TARGET is a module:name or module.name reference to a Python object. The command inspects the object and auto-selects the appropriate wrapper strategy:
| Detection order | Condition | Strategy |
|---|---|---|
| 1 | agents.Agent (OpenAI Agents SDK) |
Wraps via Runner.run() |
| 2 | Object has .run() method |
Async wrapper calling .run() |
| 3 | Object has .invoke() method |
Async wrapper calling .invoke() |
| 4 | Object has .kickoff() method |
CrewAI wrapper with inputs dict |
| 5 | Plain callable | No wrapper needed, scanned directly |
Options:
| Option | Description |
|---|---|
--output TEXT |
Output filename for the generated wrapper (default: checkagent_target.py) |
--force |
Overwrite existing output file |
Examples:
checkagent wrap my_module:my_agent
checkagent wrap my_module:MyAgent --output agent_wrapper.py
checkagent wrap my_module:crew --force
After generating the wrapper, pass it as the scan target:
checkagent analyze-prompt¶
Analyze a system prompt for security best practices.
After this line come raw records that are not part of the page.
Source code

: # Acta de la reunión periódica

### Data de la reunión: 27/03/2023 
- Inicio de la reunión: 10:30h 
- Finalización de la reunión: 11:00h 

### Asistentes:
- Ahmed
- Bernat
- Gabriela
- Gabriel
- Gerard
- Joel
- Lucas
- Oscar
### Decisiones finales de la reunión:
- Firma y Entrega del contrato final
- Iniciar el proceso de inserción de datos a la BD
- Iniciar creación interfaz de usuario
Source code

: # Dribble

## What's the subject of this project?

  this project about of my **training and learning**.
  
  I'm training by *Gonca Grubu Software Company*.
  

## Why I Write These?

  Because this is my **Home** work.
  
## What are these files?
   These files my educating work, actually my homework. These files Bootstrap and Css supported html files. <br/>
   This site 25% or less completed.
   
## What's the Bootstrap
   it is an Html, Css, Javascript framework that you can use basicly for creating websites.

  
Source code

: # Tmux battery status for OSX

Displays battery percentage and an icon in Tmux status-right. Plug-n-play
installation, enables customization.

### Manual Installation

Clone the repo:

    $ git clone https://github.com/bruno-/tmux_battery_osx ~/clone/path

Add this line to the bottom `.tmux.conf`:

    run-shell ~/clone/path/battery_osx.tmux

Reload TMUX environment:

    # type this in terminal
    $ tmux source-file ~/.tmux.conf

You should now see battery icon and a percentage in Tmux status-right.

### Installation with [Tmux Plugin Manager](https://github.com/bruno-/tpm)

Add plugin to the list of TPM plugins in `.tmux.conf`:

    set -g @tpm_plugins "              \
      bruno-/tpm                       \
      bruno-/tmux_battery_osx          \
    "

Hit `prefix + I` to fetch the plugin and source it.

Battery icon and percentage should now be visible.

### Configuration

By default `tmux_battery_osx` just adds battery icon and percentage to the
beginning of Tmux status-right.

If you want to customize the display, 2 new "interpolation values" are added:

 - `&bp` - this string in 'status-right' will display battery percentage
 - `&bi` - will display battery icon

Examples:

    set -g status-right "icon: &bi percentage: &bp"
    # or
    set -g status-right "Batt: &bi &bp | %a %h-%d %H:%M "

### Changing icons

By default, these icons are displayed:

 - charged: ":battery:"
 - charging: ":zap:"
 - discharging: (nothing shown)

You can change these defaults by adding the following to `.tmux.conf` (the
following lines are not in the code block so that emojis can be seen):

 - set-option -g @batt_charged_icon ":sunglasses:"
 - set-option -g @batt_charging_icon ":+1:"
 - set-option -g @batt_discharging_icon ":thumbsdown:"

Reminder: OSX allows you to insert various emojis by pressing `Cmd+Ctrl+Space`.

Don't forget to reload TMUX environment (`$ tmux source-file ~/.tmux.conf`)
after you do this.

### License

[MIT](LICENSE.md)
Zero-setup, LLM-free — no API key required.
PROMPT_OR_FILE can be a literal string, a file path, or stdin (default):
checkagent analyze-prompt "You are a helpful assistant." # Literal string
checkagent analyze-prompt system_prompt.txt # File path
cat prompt.txt | checkagent analyze-prompt # stdin
Checks the prompt text for eight security controls:
- Injection guard — defends against prompt injection attacks
- Scope boundary — constrains what the agent is allowed to do
- Confidentiality — instructs the agent not to reveal internal details
- Refusal behavior — specifies how the agent should decline disallowed requests
- PII handling — describes how personally identifiable information should be treated
- Data scope — limits what data sources or domains the agent may access
- Role clarity — clearly defines the agent's role and persona
- Escalation path — describes when and how to hand off to a human
Reports which controls are present and which are missing.
Options:
| Option | Description |
|---|---|
--json |
Output results as JSON |
Examples:
Combine with checkagent scan using --prompt-file to run both static prompt analysis and dynamic probe scanning in a single step:
checkagent ci-init¶
Scaffold CI/CD configuration for agent safety scanning. Generates a ready-to-use workflow that runs your agent tests and a CheckAgent safety scan on every push and pull request.
Options:
| Option | Description |
|---|---|
--platform [github\|gitlab\|both] |
CI platform to generate config for (default: github) |
--scan-target TEXT |
Agent target for the scan step in module:function syntax (default: sample_agent:sample_agent) |
--force |
Overwrite existing CI config files |
--directory TEXT |
Project root directory (default: current directory) |
Examples:
checkagent ci-init
checkagent ci-init --platform gitlab
checkagent ci-init --platform both --scan-target my_agent:agent_fn
checkagent ci-init --scan-target my_module:my_agent --force
For GitHub, this creates .github/workflows/checkagent.yml. For GitLab, it creates .gitlab-ci.yml. Use --platform both to generate both files at once.
checkagent record¶
Record an agent session as a replay cassette.
Options:
| Option | Description |
|---|---|
--output PATH |
Output cassette file path |
checkagent report¶
Generate an HTML report from test results.
checkagent cost¶
Show cost breakdown for a test run.
checkagent migrate-cassettes¶
Upgrade cassette files to the latest schema version.
Defaults to tests/cassettes/ if no directory specified.
checkagent dataset validate¶
Validate a golden dataset file against the expected schema.
checkagent import-trace¶
Import production traces and convert them to test cases.
Supports JSON, JSONL, and OpenTelemetry trace formats.